• _INSTRUCTIONS TO FOLLOW_
Where a line contains the word "return", copy that line from the records below.

•••

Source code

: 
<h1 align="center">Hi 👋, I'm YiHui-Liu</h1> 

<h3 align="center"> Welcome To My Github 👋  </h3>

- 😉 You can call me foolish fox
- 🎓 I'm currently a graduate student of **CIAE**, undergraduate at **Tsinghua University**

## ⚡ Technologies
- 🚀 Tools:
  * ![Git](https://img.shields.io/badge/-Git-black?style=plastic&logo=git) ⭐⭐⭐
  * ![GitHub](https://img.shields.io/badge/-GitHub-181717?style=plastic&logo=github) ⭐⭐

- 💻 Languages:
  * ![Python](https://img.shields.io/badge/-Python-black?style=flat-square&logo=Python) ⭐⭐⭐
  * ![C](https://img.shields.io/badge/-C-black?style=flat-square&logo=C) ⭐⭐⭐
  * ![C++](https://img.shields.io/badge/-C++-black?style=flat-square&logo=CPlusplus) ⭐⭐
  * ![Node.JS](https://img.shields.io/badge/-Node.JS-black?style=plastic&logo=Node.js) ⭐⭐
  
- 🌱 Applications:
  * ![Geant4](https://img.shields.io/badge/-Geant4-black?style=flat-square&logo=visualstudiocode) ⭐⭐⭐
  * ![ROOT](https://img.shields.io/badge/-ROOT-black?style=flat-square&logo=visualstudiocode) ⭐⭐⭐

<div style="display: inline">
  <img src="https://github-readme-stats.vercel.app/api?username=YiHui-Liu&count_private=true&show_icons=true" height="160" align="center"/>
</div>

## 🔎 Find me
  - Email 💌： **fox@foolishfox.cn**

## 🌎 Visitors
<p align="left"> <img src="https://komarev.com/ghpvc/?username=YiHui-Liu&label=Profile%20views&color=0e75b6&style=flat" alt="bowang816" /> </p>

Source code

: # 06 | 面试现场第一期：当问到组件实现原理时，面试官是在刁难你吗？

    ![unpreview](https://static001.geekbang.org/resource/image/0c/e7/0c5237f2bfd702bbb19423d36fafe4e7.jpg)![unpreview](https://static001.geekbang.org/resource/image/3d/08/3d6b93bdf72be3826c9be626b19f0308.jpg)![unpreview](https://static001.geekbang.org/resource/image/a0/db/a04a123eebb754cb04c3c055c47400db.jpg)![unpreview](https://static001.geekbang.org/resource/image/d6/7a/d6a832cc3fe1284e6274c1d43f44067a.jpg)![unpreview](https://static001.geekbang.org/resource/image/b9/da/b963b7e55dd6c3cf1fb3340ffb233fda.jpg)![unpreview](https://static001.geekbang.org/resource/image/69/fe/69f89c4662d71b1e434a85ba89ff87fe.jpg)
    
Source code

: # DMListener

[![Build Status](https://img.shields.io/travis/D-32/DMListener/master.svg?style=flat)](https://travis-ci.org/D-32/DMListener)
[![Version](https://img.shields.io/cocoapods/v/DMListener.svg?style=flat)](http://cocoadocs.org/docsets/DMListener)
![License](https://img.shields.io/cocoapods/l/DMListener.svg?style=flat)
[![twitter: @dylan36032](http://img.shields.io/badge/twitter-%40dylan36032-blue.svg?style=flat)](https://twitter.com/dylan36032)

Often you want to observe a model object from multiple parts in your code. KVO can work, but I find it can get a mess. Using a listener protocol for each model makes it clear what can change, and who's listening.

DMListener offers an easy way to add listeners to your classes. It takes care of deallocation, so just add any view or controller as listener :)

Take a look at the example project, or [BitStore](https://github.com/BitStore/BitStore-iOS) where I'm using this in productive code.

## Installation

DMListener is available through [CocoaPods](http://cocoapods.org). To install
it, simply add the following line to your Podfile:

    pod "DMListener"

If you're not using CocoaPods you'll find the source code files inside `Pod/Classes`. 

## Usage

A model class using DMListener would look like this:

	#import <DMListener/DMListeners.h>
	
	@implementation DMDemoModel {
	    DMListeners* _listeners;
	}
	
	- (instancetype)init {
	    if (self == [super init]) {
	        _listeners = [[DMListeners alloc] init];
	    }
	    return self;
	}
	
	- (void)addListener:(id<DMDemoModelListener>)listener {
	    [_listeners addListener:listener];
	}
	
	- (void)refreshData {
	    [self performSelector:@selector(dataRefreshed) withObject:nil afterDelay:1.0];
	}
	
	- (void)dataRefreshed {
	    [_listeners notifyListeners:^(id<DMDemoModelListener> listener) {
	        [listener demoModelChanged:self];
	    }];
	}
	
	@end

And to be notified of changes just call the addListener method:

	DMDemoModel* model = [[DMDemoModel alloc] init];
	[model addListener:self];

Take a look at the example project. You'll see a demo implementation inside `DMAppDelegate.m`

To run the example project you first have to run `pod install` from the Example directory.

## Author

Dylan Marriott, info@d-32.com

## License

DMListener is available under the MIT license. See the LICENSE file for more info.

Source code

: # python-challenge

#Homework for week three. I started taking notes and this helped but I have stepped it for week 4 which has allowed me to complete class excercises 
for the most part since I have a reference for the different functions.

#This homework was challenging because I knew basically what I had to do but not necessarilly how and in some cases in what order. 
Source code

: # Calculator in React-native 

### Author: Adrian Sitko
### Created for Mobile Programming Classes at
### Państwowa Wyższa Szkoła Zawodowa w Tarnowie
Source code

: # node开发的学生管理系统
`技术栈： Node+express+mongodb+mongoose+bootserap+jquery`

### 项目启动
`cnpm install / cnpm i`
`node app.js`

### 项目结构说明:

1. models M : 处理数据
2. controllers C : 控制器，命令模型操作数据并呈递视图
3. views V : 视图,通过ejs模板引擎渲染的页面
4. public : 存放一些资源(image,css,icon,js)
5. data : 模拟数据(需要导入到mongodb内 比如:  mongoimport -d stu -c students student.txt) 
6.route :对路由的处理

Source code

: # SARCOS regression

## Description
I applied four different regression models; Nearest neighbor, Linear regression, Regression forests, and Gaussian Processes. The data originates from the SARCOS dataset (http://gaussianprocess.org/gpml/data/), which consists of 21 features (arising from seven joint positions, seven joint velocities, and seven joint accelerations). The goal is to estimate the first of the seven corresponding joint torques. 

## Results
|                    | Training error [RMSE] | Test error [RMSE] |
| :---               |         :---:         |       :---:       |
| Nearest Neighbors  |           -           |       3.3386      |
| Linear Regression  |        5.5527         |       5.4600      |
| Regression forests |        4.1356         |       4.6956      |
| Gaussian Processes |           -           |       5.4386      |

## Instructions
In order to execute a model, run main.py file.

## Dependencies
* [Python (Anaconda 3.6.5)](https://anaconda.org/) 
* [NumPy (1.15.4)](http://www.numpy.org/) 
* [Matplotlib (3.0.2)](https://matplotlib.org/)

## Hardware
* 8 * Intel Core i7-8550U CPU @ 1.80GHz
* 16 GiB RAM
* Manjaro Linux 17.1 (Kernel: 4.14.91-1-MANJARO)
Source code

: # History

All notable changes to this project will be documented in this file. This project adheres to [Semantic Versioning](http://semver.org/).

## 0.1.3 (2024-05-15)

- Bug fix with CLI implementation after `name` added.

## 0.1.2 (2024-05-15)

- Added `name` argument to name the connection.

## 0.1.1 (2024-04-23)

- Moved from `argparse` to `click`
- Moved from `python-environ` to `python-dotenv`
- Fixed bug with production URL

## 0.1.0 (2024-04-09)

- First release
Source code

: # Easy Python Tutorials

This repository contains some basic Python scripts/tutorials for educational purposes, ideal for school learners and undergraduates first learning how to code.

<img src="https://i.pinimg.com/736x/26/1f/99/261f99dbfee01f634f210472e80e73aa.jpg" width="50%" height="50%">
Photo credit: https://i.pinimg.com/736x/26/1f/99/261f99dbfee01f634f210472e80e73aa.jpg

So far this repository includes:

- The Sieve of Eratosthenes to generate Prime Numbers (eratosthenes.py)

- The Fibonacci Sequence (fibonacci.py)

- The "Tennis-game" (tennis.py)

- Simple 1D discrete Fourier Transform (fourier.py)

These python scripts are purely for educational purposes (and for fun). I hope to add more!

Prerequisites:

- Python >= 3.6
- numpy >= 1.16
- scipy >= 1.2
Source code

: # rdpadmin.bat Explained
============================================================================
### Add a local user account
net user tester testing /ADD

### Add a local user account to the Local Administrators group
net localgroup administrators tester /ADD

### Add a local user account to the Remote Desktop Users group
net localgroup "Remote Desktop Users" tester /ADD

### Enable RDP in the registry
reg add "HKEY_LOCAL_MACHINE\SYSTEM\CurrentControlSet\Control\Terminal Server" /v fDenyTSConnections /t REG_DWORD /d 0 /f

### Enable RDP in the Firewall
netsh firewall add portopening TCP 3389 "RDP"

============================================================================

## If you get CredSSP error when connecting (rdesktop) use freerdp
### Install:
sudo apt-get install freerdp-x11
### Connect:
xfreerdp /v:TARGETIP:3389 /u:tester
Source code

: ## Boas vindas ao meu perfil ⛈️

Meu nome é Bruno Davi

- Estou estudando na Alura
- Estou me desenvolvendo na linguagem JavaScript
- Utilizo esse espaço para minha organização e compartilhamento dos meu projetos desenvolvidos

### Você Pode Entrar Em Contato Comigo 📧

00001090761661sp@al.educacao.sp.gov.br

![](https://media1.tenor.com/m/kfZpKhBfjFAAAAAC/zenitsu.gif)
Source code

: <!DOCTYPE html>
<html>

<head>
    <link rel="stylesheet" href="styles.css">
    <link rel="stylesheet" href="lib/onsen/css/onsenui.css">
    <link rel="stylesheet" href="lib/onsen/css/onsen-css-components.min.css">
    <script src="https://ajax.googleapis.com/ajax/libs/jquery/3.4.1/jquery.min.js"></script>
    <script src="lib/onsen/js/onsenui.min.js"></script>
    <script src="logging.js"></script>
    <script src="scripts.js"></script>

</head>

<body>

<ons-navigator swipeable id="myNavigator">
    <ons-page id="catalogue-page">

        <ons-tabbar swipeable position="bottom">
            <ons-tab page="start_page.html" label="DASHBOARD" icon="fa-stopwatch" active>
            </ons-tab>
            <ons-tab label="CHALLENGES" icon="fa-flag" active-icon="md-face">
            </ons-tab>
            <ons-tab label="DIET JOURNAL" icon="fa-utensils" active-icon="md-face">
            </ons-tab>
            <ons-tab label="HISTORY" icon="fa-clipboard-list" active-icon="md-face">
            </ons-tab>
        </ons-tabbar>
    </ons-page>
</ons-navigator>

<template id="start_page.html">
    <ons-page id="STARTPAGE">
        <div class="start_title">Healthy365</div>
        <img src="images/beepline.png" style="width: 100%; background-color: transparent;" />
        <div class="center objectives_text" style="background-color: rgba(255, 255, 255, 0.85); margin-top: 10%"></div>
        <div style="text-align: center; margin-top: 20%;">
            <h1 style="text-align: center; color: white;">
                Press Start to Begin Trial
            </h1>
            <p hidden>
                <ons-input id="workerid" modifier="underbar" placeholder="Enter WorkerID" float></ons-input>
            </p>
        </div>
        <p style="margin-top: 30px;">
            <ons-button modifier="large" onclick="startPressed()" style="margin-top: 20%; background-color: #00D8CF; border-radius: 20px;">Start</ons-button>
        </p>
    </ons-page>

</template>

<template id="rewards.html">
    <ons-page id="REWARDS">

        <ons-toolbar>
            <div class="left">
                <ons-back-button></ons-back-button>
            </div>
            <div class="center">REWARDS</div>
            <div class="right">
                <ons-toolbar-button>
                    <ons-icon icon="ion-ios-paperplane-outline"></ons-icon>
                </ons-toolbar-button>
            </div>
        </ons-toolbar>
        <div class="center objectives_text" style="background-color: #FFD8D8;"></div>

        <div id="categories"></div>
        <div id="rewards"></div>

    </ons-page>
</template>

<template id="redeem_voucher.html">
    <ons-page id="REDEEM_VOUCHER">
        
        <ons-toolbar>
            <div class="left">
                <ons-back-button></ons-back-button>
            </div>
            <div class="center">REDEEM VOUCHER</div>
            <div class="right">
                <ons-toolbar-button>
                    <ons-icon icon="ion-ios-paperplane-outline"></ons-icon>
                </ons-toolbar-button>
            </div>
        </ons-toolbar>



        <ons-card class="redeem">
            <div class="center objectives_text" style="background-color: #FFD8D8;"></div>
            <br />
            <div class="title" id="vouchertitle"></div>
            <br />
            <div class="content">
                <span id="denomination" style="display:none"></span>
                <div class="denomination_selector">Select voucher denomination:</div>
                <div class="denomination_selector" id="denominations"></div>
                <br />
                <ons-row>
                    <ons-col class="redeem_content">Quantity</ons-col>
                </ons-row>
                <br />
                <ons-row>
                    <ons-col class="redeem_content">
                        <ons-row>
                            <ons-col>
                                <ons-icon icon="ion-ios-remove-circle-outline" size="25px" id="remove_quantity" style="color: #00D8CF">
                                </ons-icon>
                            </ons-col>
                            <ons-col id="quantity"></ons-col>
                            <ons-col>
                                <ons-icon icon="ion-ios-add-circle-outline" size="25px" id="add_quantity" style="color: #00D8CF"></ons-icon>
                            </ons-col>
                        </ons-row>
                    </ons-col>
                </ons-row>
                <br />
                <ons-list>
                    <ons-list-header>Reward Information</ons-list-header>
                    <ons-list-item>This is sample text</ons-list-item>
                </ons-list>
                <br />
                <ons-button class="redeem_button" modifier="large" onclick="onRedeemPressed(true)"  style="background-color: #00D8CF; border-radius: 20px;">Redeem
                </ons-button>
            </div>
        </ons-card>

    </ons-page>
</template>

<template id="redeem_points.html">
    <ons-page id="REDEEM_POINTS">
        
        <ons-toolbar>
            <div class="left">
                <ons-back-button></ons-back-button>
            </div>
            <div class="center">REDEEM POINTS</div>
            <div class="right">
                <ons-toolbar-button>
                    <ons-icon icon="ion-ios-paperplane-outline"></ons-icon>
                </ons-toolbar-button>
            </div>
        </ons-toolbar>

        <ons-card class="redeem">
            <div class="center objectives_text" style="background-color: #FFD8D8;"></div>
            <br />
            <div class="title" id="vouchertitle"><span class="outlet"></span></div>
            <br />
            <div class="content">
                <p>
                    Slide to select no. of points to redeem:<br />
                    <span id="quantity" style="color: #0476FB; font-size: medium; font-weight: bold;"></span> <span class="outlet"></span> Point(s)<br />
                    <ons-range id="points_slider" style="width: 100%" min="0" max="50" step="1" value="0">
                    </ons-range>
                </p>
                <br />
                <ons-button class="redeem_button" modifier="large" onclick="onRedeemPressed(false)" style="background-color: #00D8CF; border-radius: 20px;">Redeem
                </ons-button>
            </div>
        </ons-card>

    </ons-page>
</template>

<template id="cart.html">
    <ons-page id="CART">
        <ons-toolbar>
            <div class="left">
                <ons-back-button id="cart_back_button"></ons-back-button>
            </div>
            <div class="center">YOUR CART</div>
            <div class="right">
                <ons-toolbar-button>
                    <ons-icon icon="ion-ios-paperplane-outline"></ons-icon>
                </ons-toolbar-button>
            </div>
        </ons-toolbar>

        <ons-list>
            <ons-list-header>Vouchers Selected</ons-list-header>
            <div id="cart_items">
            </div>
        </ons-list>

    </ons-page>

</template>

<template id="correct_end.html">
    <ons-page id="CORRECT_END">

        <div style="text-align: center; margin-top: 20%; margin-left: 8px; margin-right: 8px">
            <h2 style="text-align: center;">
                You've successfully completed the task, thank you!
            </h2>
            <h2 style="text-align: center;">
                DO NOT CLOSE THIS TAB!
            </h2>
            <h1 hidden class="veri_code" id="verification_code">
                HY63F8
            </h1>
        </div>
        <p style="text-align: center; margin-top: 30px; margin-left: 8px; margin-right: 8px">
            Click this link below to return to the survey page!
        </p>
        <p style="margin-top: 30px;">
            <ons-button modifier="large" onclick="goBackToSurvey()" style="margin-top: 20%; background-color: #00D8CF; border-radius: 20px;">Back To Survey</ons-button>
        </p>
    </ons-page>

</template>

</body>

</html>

•••

• _SOLVED EXERCISE_
	    return self;
            Click this link below to return to the survey page!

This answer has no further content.